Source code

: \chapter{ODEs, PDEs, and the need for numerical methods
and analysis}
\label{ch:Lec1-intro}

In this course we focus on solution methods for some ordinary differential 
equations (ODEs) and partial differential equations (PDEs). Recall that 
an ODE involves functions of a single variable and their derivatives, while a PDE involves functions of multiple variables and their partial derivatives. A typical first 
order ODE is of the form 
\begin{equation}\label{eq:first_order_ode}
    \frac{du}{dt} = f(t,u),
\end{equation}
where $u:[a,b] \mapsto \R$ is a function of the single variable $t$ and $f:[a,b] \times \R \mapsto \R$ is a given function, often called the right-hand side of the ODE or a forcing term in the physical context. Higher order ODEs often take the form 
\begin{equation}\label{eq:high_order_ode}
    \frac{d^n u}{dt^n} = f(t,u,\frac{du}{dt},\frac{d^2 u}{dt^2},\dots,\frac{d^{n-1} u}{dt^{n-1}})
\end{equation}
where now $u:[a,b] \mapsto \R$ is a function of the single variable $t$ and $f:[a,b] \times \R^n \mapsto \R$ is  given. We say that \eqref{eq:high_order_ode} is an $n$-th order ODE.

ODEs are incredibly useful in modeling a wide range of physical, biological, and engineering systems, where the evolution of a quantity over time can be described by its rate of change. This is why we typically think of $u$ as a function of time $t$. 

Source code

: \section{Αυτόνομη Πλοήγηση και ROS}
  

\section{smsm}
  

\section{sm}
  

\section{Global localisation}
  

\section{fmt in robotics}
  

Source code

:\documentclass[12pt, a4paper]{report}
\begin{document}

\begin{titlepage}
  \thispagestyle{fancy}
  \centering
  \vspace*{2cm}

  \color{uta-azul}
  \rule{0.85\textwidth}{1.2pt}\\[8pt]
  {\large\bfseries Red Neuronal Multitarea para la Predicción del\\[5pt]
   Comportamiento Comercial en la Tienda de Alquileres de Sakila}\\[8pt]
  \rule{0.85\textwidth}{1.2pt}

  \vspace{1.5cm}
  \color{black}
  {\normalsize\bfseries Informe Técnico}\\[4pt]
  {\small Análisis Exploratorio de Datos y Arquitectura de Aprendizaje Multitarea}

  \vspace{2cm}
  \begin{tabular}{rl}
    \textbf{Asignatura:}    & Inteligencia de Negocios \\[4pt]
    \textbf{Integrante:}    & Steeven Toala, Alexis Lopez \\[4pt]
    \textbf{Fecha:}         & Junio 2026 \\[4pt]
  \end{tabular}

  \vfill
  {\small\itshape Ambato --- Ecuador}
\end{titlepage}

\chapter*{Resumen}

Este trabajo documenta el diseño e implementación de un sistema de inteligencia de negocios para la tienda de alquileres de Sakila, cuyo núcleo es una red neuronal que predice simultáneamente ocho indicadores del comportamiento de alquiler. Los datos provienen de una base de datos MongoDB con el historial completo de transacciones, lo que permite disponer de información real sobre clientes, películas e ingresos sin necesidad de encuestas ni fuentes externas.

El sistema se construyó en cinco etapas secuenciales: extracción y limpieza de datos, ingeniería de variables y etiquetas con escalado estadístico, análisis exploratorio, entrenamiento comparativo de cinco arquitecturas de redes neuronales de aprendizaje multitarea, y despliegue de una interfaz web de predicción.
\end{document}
==
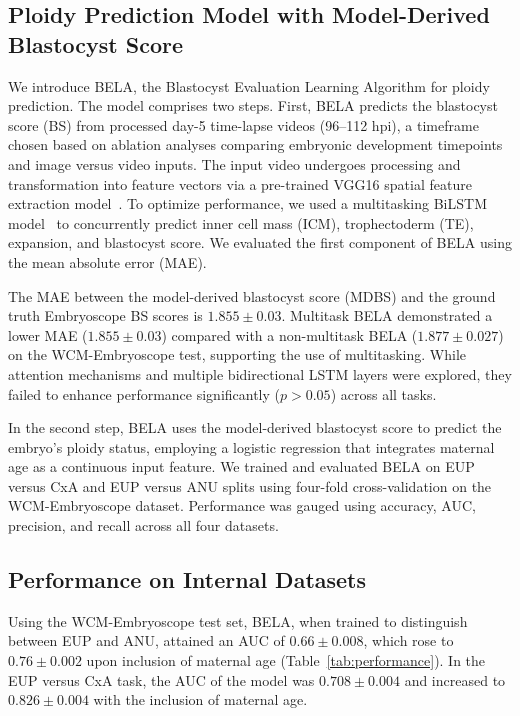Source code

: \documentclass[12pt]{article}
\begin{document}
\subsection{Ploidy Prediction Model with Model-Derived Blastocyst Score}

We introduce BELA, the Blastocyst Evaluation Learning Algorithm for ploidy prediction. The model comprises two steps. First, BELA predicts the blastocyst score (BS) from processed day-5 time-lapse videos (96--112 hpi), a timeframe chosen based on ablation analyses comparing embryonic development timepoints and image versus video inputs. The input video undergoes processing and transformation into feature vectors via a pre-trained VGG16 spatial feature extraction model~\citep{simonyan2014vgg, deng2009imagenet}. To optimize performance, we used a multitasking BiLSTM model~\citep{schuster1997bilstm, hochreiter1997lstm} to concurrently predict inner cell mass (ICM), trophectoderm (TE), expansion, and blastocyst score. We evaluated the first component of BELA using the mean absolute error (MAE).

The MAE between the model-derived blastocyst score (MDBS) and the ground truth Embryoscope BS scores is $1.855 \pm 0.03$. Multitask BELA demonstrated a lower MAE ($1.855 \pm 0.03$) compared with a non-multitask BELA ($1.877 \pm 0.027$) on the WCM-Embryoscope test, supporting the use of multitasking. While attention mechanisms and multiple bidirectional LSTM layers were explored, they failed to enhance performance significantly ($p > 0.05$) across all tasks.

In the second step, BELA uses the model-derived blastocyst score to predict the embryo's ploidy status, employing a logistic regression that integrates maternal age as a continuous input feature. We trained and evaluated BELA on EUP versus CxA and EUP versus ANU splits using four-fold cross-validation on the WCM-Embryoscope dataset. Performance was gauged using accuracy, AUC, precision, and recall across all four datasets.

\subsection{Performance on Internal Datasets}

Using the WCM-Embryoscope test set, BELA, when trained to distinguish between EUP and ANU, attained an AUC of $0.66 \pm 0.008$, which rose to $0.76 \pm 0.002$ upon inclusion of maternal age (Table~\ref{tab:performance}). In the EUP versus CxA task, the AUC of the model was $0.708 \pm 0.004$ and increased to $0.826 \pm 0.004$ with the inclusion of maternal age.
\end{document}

**Problem statement**
If a line holds the string "given", it counts; please state how many such lines there are in the data, with nothing more.

**Reply**
2